The area surrounding the pan is dotted with waterholes which support a wide variety of wildlife. This area is protected within the boundaries of Etosha National Park, which completely surrounds the pan. Although I only spent one full day here, that glimpse of wildlife photographic possibilities will surely draw me back.

Indian Boar

A female indian boar stands watch over its baby, Mudumalai National Park, India.

One of India’s less attractive wildlife is the Indian boar. While these guys won’t be winning any beauty pageants, I found them quite cute in their own way. We were lucky enough to see several mothers with babies, and it was fun to see them cuddling and nursing.

An indian boar stands in a forest clearing, Mudumalai National Park, India.

The boar that I photographed were fairly deep within the forest. I came across several of them in a clearing, basking in the morning sun.

An indian boar roots around on the ground, Mudumalai National Park, India.

These animals provided a good example of the results I’ve been able to get using the 50 megapixel Canon 5DSr for wildlife. While I bought the camera primarily for landscape work, I’ve found that for wildlife portraits (slow moving, non-action shots), nothing can beat its resolving power. I’m not going to print any of these shots wall sized (though I could!), but it is pretty amazing to be able to zoom in on the monitor to see the fine detail of the boar’s tiny hairs.

A young indian boar stands next to a tree, Mudumalai National Park, India.

It is always fun to photograph new species in the wild, however “ugly” they might be.

Tufted Gray Langur

A tufted gray langur poses on a rock, Mudumalai National Park, India.

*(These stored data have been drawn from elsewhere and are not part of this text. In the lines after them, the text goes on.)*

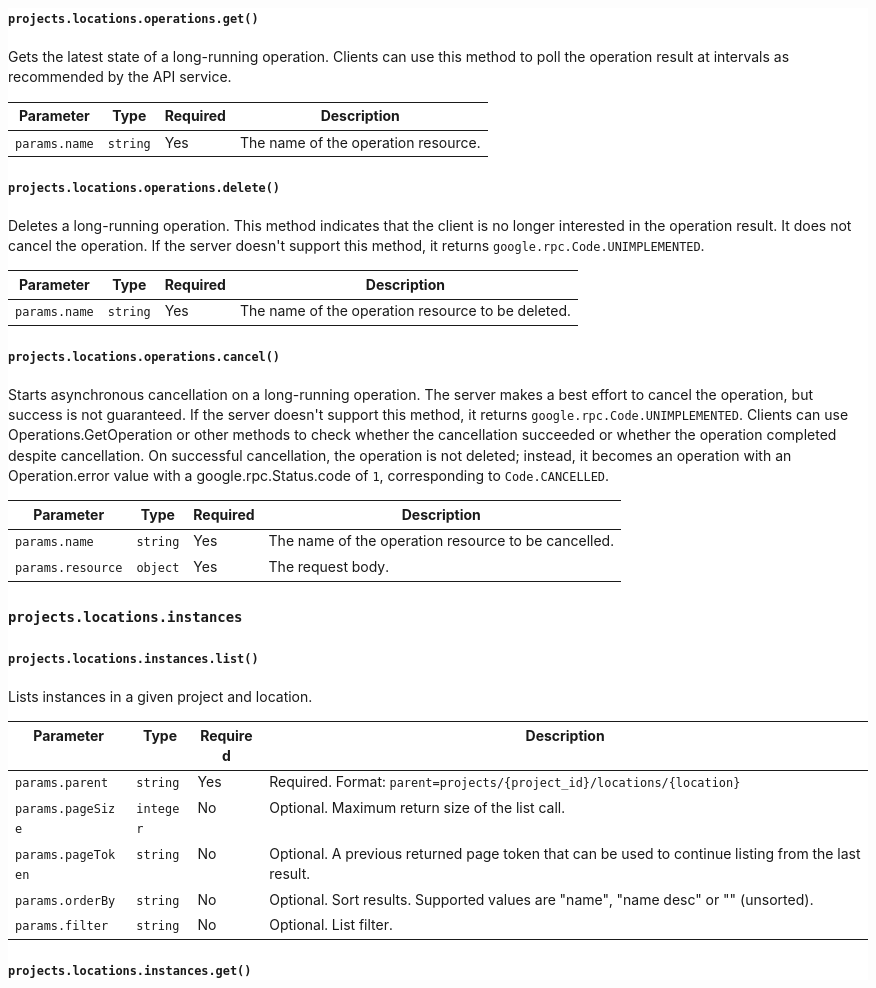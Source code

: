 #### `projects.locations.operations.get()`

Gets the latest state of a long-running operation. Clients can use this method to poll the operation result at intervals as recommended by the API service.

| Parameter | Type | Required | Description |
|---|---|---|---|
| `params.name` | `string` | Yes | The name of the operation resource. |

#### `projects.locations.operations.delete()`

Deletes a long-running operation. This method indicates that the client is no longer interested in the operation result. It does not cancel the operation. If the server doesn't support this method, it returns `google.rpc.Code.UNIMPLEMENTED`.

| Parameter | Type | Required | Description |
|---|---|---|---|
| `params.name` | `string` | Yes | The name of the operation resource to be deleted. |

#### `projects.locations.operations.cancel()`

Starts asynchronous cancellation on a long-running operation. The server makes a best effort to cancel the operation, but success is not guaranteed. If the server doesn't support this method, it returns `google.rpc.Code.UNIMPLEMENTED`. Clients can use Operations.GetOperation or other methods to check whether the cancellation succeeded or whether the operation completed despite cancellation. On successful cancellation, the operation is not deleted; instead, it becomes an operation with an Operation.error value with a google.rpc.Status.code of `1`, corresponding to `Code.CANCELLED`.

| Parameter | Type | Required | Description |
|---|---|---|---|
| `params.name` | `string` | Yes | The name of the operation resource to be cancelled. |
| `params.resource` | `object` | Yes | The request body. |

### `projects.locations.instances`

#### `projects.locations.instances.list()`

Lists instances in a given project and location.

| Parameter | Type | Required | Description |
|---|---|---|---|
| `params.parent` | `string` | Yes | Required. Format: `parent=projects/{project_id}/locations/{location}` |
| `params.pageSize` | `integer` | No | Optional. Maximum return size of the list call. |
| `params.pageToken` | `string` | No | Optional. A previous returned page token that can be used to continue listing from the last result. |
| `params.orderBy` | `string` | No | Optional. Sort results. Supported values are "name", "name desc" or "" (unsorted). |
| `params.filter` | `string` | No | Optional. List filter. |

#### `projects.locations.instances.get()`

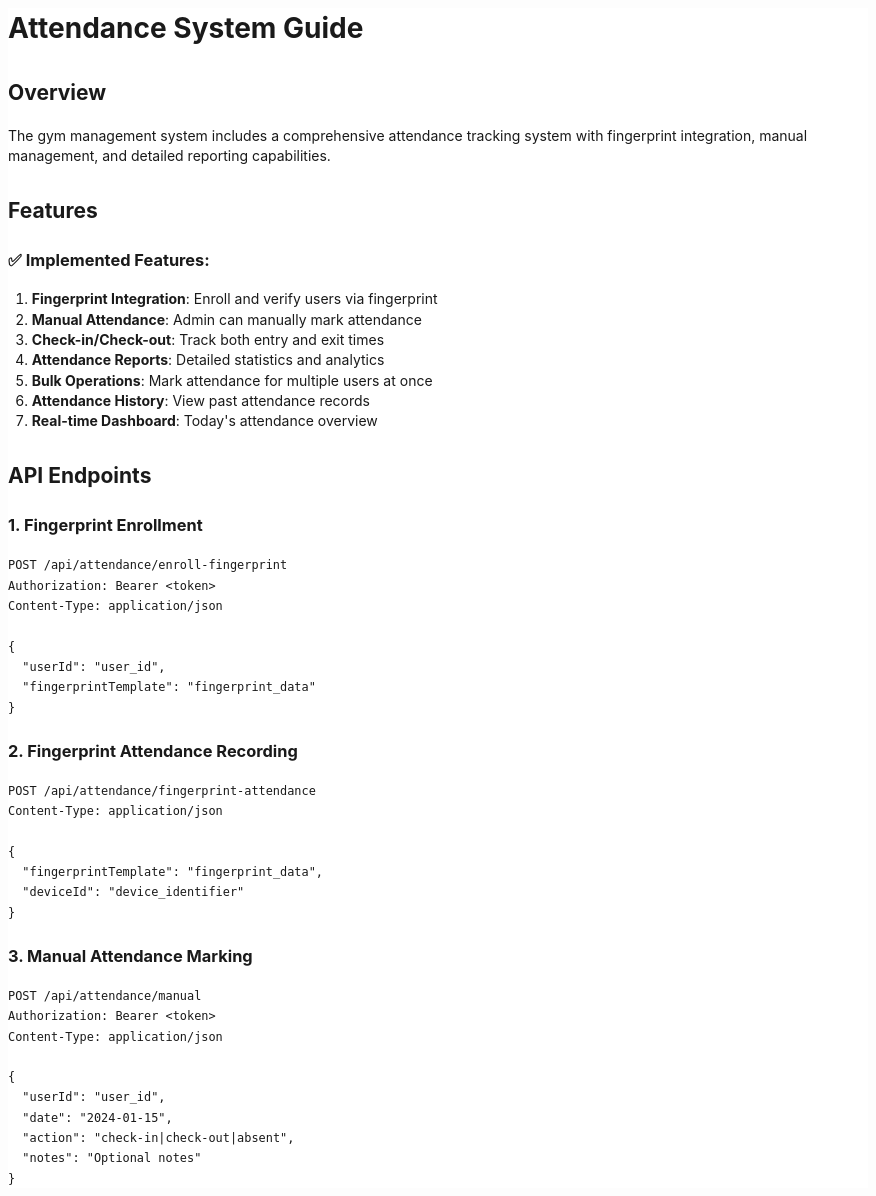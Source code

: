 # Attendance System Guide

## Overview
The gym management system includes a comprehensive attendance tracking system with fingerprint integration, manual management, and detailed reporting capabilities.

## Features

### ✅ **Implemented Features:**
1. **Fingerprint Integration**: Enroll and verify users via fingerprint
2. **Manual Attendance**: Admin can manually mark attendance
3. **Check-in/Check-out**: Track both entry and exit times
4. **Attendance Reports**: Detailed statistics and analytics
5. **Bulk Operations**: Mark attendance for multiple users at once
6. **Attendance History**: View past attendance records
7. **Real-time Dashboard**: Today's attendance overview

## API Endpoints

### 1. Fingerprint Enrollment
```
POST /api/attendance/enroll-fingerprint
Authorization: Bearer <token>
Content-Type: application/json

{
  "userId": "user_id",
  "fingerprintTemplate": "fingerprint_data"
}
```

### 2. Fingerprint Attendance Recording
```
POST /api/attendance/fingerprint-attendance
Content-Type: application/json

{
  "fingerprintTemplate": "fingerprint_data",
  "deviceId": "device_identifier"
}
```

### 3. Manual Attendance Marking
```
POST /api/attendance/manual
Authorization: Bearer <token>
Content-Type: application/json

{
  "userId": "user_id",
  "date": "2024-01-15",
  "action": "check-in|check-out|absent",
  "notes": "Optional notes"
}
```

One of my most challenging subjects from my recent India trip was the tufted gray langur. Any animal that has a mixture of very light and very dark colors is an exercise of balance. It takes just the right kind of light, and the perfect exposure to get enough light to see details in the dark areas, while making sure not to blow out the highlights. In the case of the gray langur, I had to make sure the black face was bright enough, while the white hair surrounding the face still rendered in fine detail.

In the portrait above, I was fortunate to have diffused afternoon sunlight directly lighting the face. This helped keep the contrast of the scene low and caught all the details of his solemn expression.

A tufted gray langur clings to the top of a tree, Mudumalai National Park, India.

The langur seemed to live more wild than the ubiquitous macaques. They have extremely long tails, as can be seen in the photo above. Gray langurs have superior eyesight which allows them to sit in the tops of trees to watch for predators from a distance. They are often seen near herds of chital, as each species can warn each other of approaching predators. In fact, one morning in Mudumalai National Park, we did hear the treetops go wild with monkey calls. About 30 seconds of waiting earned us the growling of a tiger in the thick underbrush. We never did sight the tiger, but the langurs certainly alerted us to its presence.

A tufted gray langur sits on the ground for a portrait, Mudumalai National Park, India.

In all, I only spent a few short moments with these monkeys. In the future, I hope to capture active interactions between family members, as I have in the past with macaques. The unpredictability of wildlife always gives me reasons to keep going back for more.